-- Exercise inputs --
***
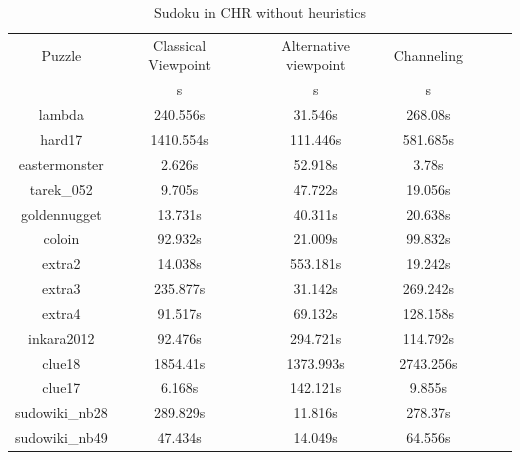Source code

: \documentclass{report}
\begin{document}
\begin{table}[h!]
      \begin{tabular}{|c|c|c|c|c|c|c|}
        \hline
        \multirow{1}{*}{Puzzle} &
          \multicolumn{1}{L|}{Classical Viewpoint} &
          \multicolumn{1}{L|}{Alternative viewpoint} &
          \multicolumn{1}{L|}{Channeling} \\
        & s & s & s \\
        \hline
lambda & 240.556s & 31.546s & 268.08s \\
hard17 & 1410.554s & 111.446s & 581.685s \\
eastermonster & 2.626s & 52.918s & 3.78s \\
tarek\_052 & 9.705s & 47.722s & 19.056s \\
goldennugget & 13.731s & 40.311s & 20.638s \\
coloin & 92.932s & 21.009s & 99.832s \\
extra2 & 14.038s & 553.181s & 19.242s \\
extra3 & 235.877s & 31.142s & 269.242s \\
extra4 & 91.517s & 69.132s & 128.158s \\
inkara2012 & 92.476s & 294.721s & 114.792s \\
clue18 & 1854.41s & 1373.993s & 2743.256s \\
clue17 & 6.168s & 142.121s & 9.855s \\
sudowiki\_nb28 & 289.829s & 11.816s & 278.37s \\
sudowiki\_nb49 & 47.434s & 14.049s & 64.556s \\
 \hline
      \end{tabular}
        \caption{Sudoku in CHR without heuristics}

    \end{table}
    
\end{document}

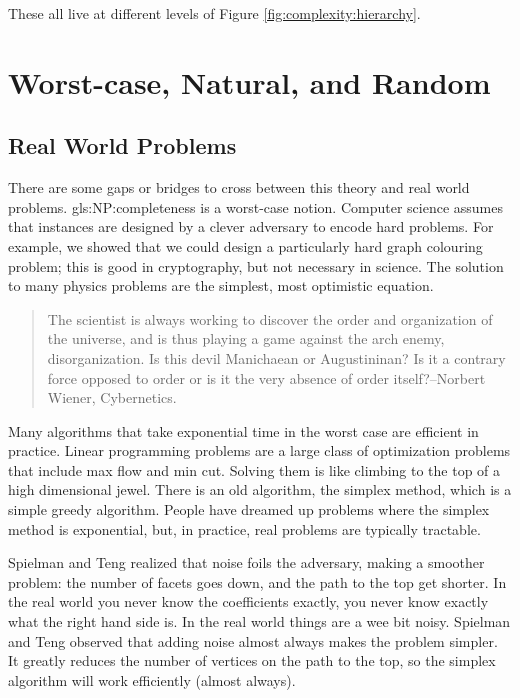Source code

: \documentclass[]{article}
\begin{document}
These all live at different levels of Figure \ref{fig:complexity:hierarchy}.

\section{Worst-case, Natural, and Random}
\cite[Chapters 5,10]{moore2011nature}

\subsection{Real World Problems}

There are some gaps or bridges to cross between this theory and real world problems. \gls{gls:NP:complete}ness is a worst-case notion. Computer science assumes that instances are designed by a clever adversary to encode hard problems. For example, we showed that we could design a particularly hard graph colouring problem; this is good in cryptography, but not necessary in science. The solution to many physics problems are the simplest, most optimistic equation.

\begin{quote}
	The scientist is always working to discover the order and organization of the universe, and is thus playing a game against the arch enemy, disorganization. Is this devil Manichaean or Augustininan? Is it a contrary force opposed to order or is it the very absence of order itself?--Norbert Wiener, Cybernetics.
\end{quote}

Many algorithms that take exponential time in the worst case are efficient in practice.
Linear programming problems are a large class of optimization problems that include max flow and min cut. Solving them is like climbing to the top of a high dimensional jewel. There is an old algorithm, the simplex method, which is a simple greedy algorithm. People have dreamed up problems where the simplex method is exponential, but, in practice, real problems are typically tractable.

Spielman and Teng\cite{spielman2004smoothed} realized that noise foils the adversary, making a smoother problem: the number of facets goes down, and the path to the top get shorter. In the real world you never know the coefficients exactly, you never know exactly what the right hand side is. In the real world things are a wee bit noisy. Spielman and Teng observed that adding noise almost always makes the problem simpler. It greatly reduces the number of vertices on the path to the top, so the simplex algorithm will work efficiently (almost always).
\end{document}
***
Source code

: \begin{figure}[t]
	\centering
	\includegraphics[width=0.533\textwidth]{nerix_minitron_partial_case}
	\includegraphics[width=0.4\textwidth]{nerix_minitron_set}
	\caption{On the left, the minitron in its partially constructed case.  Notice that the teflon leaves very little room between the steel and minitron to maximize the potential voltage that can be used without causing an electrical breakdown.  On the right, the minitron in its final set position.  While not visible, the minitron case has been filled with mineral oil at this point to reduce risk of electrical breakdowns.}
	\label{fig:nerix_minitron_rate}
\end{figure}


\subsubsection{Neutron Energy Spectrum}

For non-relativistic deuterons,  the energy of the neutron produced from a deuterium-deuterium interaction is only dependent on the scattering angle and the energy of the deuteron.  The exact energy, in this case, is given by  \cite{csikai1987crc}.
***
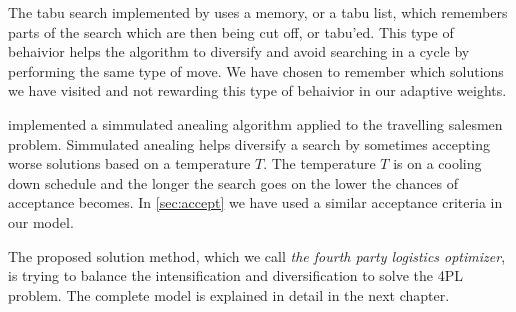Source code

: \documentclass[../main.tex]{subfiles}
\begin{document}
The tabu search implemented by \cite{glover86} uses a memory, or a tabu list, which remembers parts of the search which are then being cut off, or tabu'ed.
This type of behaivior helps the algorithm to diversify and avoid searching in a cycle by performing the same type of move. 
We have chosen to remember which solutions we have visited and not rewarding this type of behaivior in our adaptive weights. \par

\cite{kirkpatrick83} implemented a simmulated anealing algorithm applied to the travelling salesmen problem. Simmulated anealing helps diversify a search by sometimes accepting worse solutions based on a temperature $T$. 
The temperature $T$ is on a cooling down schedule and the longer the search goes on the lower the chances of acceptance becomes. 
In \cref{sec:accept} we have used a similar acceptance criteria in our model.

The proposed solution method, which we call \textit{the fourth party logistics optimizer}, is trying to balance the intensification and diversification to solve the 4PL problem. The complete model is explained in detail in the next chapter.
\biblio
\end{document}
***
-- Directions for this task --
What lines of the material contain "practice"? Show them.

-- Answer --
Many algorithms that take exponential time in the worst case are efficient in practice.
Linear programming problems are a large class of optimization problems that include max flow and min cut. Solving them is like climbing to the top of a high dimensional jewel. There is an old algorithm, the simplex method, which is a simple greedy algorithm. People have dreamed up problems where the simplex method is exponential, but, in practice, real problems are typically tractable.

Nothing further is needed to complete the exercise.